Germany intends to impose strict rules on the sale of laughing gas

German Health Minister Karl Lauterbach intends to impose stricter regulations to limit the sale of nitrous oxide, commonly known as laughing gas, particularly among young people. While this substance is used in medicine as an anesthetic and pain reliever, it has become a popular recreational drug, especially among youth in Germany, without specific legal restrictions on its sale and consumption.

In statements to the German media network “ARD” on Friday, Lauterbach emphasized the need for swift action, including potentially categorizing nitrous oxide as a psychoactive substance, which would entail stringent rules regarding its sale and use. Despite its industrial uses, the government is moving swiftly to regulate it.

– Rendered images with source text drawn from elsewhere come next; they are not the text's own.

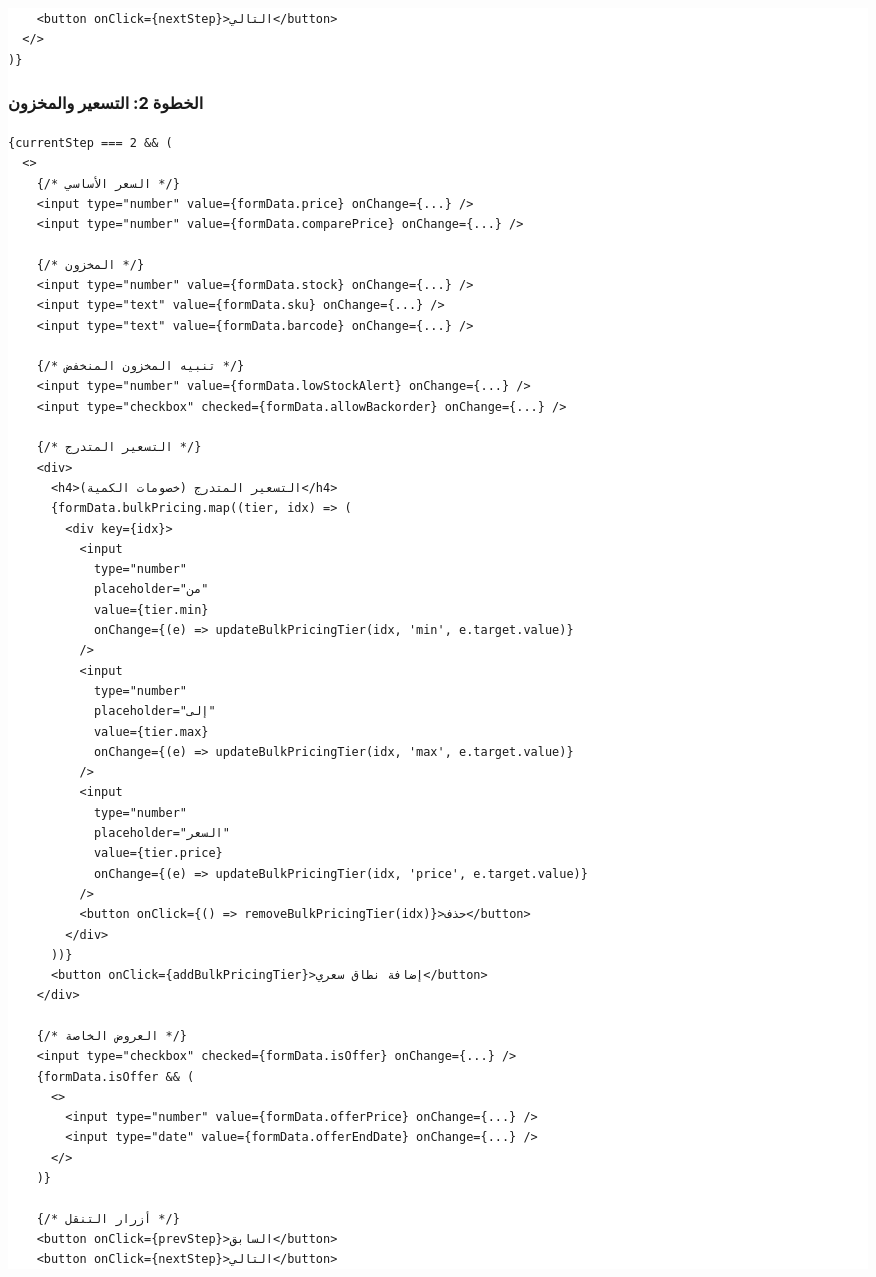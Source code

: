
 ```tsx
    <button onClick={nextStep}>التالي</button>
  </>
)}
```

### **الخطوة 2: التسعير والمخزون**
```tsx
{currentStep === 2 && (
  <>
    {/* السعر الأساسي */}
    <input type="number" value={formData.price} onChange={...} />
    <input type="number" value={formData.comparePrice} onChange={...} />
    
    {/* المخزون */}
    <input type="number" value={formData.stock} onChange={...} />
    <input type="text" value={formData.sku} onChange={...} />
    <input type="text" value={formData.barcode} onChange={...} />
    
    {/* تنبيه المخزون المنخفض */}
    <input type="number" value={formData.lowStockAlert} onChange={...} />
    <input type="checkbox" checked={formData.allowBackorder} onChange={...} />
    
    {/* التسعير المتدرج */}
    <div>
      <h4>التسعير المتدرج (خصومات الكمية)</h4>
      {formData.bulkPricing.map((tier, idx) => (
        <div key={idx}>
          <input 
            type="number" 
            placeholder="من" 
            value={tier.min}
            onChange={(e) => updateBulkPricingTier(idx, 'min', e.target.value)}
          />
          <input 
            type="number" 
            placeholder="إلى" 
            value={tier.max}
            onChange={(e) => updateBulkPricingTier(idx, 'max', e.target.value)}
          />
          <input 
            type="number" 
            placeholder="السعر" 
            value={tier.price}
            onChange={(e) => updateBulkPricingTier(idx, 'price', e.target.value)}
          />
          <button onClick={() => removeBulkPricingTier(idx)}>حذف</button>
        </div>
      ))}
      <button onClick={addBulkPricingTier}>إضافة نطاق سعري</button>
    </div>
    
    {/* العروض الخاصة */}
    <input type="checkbox" checked={formData.isOffer} onChange={...} />
    {formData.isOffer && (
      <>
        <input type="number" value={formData.offerPrice} onChange={...} />
        <input type="date" value={formData.offerEndDate} onChange={...} />
      </>
    )}
    
    {/* أزرار التنقل */}
    <button onClick={prevStep}>السابق</button>
    <button onClick={nextStep}>التالي</button>
```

Lauterbach advised parents to educate their children about the dangers of its use, noting that the common belief that it is harmless and enjoyable is inaccurate. He stressed that regular use can lead to accidents, neurological damage, and even permanent harm.

Volker Limroth, Head of Neurologists at “Köln-Merheim” Hospital, also called for strict restrictions to control the availability of nitrous oxide, noting its easy access and affordability, even being sold near schools.

Finally, the German Neurology Association recently warned of the risks associated with recreational use of nitrous oxide, citing its increasing popularity among teenagers and young adults, and urged for stringent measures to curb this trend.